§ PROVIDED RECORDS
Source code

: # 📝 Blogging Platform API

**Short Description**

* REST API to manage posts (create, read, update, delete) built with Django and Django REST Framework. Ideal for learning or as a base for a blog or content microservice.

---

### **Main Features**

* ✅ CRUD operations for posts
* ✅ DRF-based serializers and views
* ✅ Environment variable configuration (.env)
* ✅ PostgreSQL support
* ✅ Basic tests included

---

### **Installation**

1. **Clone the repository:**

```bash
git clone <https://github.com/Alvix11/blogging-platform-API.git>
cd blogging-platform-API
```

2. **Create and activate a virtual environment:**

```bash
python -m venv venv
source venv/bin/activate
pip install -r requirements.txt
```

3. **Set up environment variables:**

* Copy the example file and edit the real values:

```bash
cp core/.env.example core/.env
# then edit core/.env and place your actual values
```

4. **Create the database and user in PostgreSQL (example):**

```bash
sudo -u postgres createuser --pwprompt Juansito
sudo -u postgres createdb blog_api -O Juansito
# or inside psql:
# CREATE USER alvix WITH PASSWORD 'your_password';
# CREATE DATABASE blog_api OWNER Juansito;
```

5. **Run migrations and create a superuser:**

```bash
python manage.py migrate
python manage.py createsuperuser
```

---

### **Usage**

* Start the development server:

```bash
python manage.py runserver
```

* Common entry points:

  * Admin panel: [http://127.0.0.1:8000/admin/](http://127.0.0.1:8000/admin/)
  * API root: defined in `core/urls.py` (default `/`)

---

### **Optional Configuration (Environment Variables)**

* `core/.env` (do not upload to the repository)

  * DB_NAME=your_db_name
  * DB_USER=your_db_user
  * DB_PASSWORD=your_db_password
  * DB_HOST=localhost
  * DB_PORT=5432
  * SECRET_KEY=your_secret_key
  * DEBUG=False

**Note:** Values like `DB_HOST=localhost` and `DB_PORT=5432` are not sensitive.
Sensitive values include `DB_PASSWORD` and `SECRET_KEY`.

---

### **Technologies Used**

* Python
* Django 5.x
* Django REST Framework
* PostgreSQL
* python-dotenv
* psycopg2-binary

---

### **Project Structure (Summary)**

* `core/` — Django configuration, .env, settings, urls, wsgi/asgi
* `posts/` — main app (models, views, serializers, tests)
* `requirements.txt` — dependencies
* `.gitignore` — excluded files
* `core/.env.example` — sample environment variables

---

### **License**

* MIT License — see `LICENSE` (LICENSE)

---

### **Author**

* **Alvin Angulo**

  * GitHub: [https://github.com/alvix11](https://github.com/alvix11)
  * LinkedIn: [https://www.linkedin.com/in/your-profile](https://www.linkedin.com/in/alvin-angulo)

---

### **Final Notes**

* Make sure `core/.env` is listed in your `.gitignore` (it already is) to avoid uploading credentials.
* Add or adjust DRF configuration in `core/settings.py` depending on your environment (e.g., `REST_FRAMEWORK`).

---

§ ASSIGNMENT
Which of the lines above include the string "PostgreSQL"? Pick them out and copy them.

§ RESPONSE TO THIS EXERCISE
* ✅ PostgreSQL support
4. **Create the database and user in PostgreSQL (example):**
* PostgreSQL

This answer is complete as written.